Ocak ayı toplantısını yapan Merkez Bankası Para Politikası Kurulu, politika faizini değiştirmeyerek yüzde 17 düzeyinde sabit tuttu. Merkez Bankası’ndan yapılan açıklamada, iktisadi faaliyetin güçlü seyir izlediğine dikkat çekilerek, salgın döneminde sağlanan yüksek kredi büyümesinin birikimli etkileriyle güç kazanan iç talebin cari işlemler dengesi üzerindeki olumsuz etkisinin devam ettiği belirtildi. Açıklamada, “Diğer taraftan, finansal koşullardaki sıkılaşmayla birlikte son dönemde kredi büyümesi yavaşlamaya başlamıştır” denildi.

İç talep koşullarının, döviz kuru başta olmak üzere birikimli maliyet etkileri, uluslararası gıda ve diğer emtia fiyatlarındaki yükseliş ve enflasyon beklentilerindeki yüksek seviyeler, fiyatlama davranışları ve enflasyon görünümünü olumsuz etkilemeye devam ettiği belirtilen açıklamada, önümüzdeki dönemde enflasyonist etkilerin yavaşlamasının beklendiği kaydedildi:

“Kasım ve Aralık PPK toplantılarında gerçekleştirilen güçlü parasal sıkılaştırmanın krediler ve iç talep üzerindeki yavaşlatıcı etkilerinin daha belirgin hale gelmesi beklenmekte, böylelikle enflasyon üzerinde etkili olan talep ve maliyet unsurlarının kademeli olarak zayıflayacağı öngörülmektedir.
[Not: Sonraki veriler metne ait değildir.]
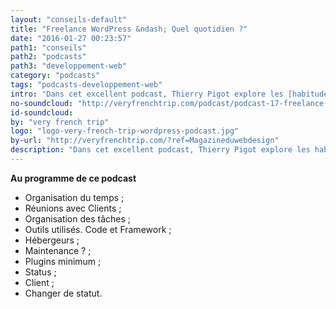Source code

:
 ```yaml
---
layout: "conseils-default"
title: "Freelance WordPress &ndash; Quel quotidien ?"
date: "2016-01-27 00:23:57"
path1: "conseils"
path2: "podcasts"
path3: "developpement-web"
category: "podcasts"
tags: "podcasts-developpement-web"
intro: "Dans cet excellent podcast, Thierry Pigot explore les [habitudes et les problématiques du quotidien de deux freelances français](http://www.magazineduwebdesign.com/conseils/guides/web-designer-freelance-6-conseils-pour-augmenter-vos-revenus/) développant des sites Web WordPress. J'adore ce type de podcasts car c'est généralement avec eux que je découvre des nouveaux outils et des approches de travail exotiques. Ça fait du bien ! Un grand merci à Thierry pour sa suggestion. Très bon choix."
no-soundcloud: "http://veryfrenchtrip.com/podcast/podcast-17-freelance-wordpress-2/?ref=Magazineduwebdesign"
id-soundcloud:
by: "very french trip"
logo: "logo-very-french-trip-wordpress-podcast.jpg"
by-url: "http://veryfrenchtrip.com/?ref=Magazineduwebdesign"
description: "Dans cet excellent podcast, Thierry Pigot explore les habitudes et les problématiques du quotidien de deux freelances français développant des sites Web WordPress."
---
```


**Au programme de ce podcast**

* Organisation du temps ;
* Réunions avec Clients ;
* Organisation des tâches ;
* Outils utilisés. Code et Framework ;
* Hébergeurs ;
* Maintenance ? ;
* Plugins minimum ;
* Status ;
* Client ;
* Changer de statut.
Öte yandan, uluslararası emtia fiyatlarındaki gelişmeler, bazı sektörlerde belirginleşen arz kısıtları ile gerçekleştirilen ücret ve yönetilen fiyat ayarlamaları, orta vadeli enflasyon görünümü üzerindeki önemini korumaktadır.”
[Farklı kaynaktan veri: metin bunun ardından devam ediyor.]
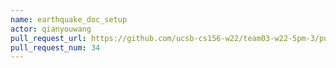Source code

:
 ```yaml
---
name: earthquake_doc_setup
actor: qianyouwang
pull_request_url: https://github.com/ucsb-cs156-w22/team03-w22-5pm-3/pull/34
pull_request_num: 34
---
```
Açıklamada, Para Politikası Kurulu’nun, 2021 yılsonu tahmin hedefini dikkate alarak, enflasyonda kalıcı düşüşe ve fiyat istikrarına işaret eden güçlü göstergeler oluşana kadar sıkı para politikası duruşunun “kararlılıkla uzun bir müddet sürdürülmesine karar verdiği” belirtildi.

Açıklamada şu ifadelere yer verildi:

“Enflasyonda kalıcı düşüşe ve fiyat istikrarına işaret eden güçlü göstergeler kapsamında enflasyonun ana eğilimi ve fiyatlama davranışlarına ilişkin göstergeler, yayılım endeksleri, talep ve maliyet unsurları ve enflasyon beklentilerinin tahmin ufku içerisinde hedeflerle uyumu yakından izlenecektir. Gerekmesi durumunda ilave parasal sıkılaşma yapılacaktır.

Sıkı para politikası duruşunun, fiyat istikrarını kalıcı olarak tesis etmesinin yanında, ülke risk primlerinin düşmesi, ters para ikamesinin başlaması, döviz rezervlerinin artış eğilimine girmesi ve finansman maliyetlerinin kalıcı olarak gerilemesi yoluyla makroekonomik ve finansal istikrarı olumlu etkileyeceği değerlendirilmiştir.

TCMB karar alma süreçlerinde orta vadeli bir perspektifle, enflasyonu etkileyen tüm unsurları ve bu unsurların etkileşimini temel alan bir analiz çerçevesi benimsemektedir. Açıklanacak her türlü yeni verinin ve haberin Kurul’un geleceğe yönelik politika duruşunu değiştirmesine neden olabileceği önemle vurgulanmalıdır.”